### Work request
Lines that include the string "Planning" are the ones to copy from the entries below.

##### Provided records #####

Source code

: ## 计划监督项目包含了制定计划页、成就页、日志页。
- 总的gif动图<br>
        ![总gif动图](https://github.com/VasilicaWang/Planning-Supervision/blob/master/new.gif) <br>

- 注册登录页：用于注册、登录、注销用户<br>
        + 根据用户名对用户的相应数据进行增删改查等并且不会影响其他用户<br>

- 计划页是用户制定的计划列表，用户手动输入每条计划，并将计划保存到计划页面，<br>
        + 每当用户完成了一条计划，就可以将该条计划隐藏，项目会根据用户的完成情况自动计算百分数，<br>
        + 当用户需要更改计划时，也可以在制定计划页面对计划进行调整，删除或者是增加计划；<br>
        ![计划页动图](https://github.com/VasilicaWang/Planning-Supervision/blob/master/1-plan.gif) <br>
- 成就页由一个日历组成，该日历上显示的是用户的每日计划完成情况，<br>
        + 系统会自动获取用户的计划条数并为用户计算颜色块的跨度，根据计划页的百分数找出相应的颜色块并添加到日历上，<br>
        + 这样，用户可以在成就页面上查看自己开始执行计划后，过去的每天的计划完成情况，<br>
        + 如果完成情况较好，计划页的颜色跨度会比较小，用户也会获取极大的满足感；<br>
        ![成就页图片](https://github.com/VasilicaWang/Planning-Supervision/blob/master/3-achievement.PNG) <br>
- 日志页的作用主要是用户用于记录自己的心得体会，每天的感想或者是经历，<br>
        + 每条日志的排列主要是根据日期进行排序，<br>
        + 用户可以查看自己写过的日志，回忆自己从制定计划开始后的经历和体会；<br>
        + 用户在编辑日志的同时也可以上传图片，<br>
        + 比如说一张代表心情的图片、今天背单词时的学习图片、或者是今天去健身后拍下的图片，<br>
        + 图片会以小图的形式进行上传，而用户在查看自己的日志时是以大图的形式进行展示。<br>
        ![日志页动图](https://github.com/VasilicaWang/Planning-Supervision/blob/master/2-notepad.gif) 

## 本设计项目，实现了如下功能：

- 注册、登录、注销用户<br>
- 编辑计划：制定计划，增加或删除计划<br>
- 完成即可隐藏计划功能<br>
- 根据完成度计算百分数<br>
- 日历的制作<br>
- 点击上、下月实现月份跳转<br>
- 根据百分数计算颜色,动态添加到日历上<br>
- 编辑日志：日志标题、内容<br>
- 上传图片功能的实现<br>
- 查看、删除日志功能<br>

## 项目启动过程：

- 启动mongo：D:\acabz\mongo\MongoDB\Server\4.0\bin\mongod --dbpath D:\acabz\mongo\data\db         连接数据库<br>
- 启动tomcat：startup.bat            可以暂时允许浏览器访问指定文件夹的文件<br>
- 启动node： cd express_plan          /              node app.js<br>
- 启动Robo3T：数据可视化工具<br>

#####
##### Provided records #####

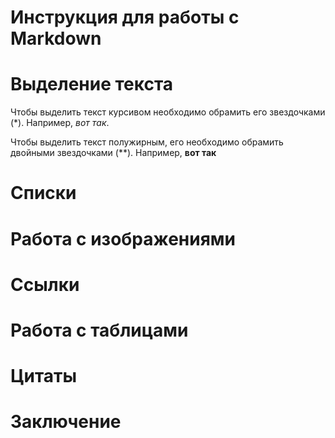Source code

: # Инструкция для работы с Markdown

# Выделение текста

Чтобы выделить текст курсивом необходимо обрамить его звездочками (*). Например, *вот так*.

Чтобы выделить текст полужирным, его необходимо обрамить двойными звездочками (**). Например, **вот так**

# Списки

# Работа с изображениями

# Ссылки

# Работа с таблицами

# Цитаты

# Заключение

#####

### Your solution
        ![总gif动图](https://github.com/VasilicaWang/Planning-Supervision/blob/master/new.gif) <br>
        ![计划页动图](https://github.com/VasilicaWang/Planning-Supervision/blob/master/1-plan.gif) <br>
        ![成就页图片](https://github.com/VasilicaWang/Planning-Supervision/blob/master/3-achievement.PNG) <br>
        ![日志页动图](https://github.com/VasilicaWang/Planning-Supervision/blob/master/2-notepad.gif) 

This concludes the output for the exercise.